**TRY IT:** Return the line containing "of reproducible science" and all lines after it exactly; stop at the end of the material.

Segment Start: DATA SECTION

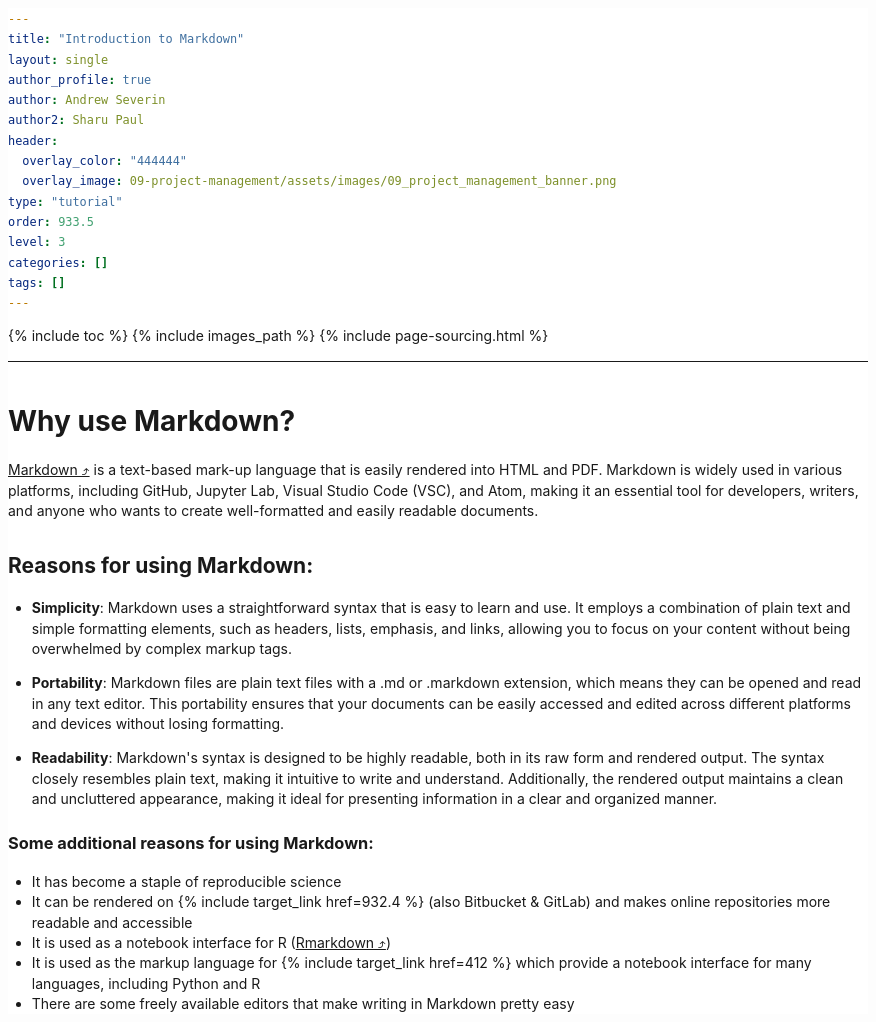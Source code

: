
 ```yaml
---
title: "Introduction to Markdown"
layout: single
author_profile: true
author: Andrew Severin
author2: Sharu Paul
header:
  overlay_color: "444444"
  overlay_image: 09-project-management/assets/images/09_project_management_banner.png
type: "tutorial"
order: 933.5
level: 3
categories: []
tags: []
---
```


{% include toc %}
{% include images_path %}
{% include page-sourcing.html %}

---


# Why use Markdown?

<a href="https://daringfireball.net/projects/markdown/" target="_blank">Markdown ⤴</a> is a text-based mark-up language that is easily rendered into HTML and PDF. Markdown is widely used in various platforms, including GitHub, Jupyter Lab, Visual Studio Code (VSC), and Atom, making it an essential tool for developers, writers, and anyone who wants to create well-formatted and easily readable documents.


## Reasons for using Markdown:

* **Simplicity**: Markdown uses a straightforward syntax that is easy to learn and use. It employs a combination of plain text and simple formatting elements, such as headers, lists, emphasis, and links, allowing you to focus on your content without being overwhelmed by complex markup tags.

* **Portability**: Markdown files are plain text files with a .md or .markdown extension, which means they can be opened and read in any text editor. This portability ensures that your documents can be easily accessed and edited across different platforms and devices without losing formatting.

* **Readability**: Markdown's syntax is designed to be highly readable, both in its raw form and rendered output. The syntax closely resembles plain text, making it intuitive to write and understand. Additionally, the rendered output maintains a clean and uncluttered appearance, making it ideal for presenting information in a clear and organized manner.


### Some additional reasons for using Markdown:

* It has become a staple of reproducible science
* It can be rendered on {% include target_link href=932.4 %} (also Bitbucket & GitLab) and makes online repositories more readable and accessible
* It is used as a notebook interface for R (<a href="http://rmarkdown.rstudio.com/" target="_blank">Rmarkdown ⤴</a>)
* It is used as the markup language for {% include target_link href=412 %} which provide a notebook interface for many languages, including Python and R
* There are some freely available editors that make writing in Markdown pretty easy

Segment End: DATA SECTION

**RESULT FOR THIS TASK:**
* It has become a staple of reproducible science
* It can be rendered on {% include target_link href=932.4 %} (also Bitbucket & GitLab) and makes online repositories more readable and accessible
* It is used as a notebook interface for R (<a href="http://rmarkdown.rstudio.com/" target="_blank">Rmarkdown ⤴</a>)
* It is used as the markup language for {% include target_link href=412 %} which provide a notebook interface for many languages, including Python and R
* There are some freely available editors that make writing in Markdown pretty easy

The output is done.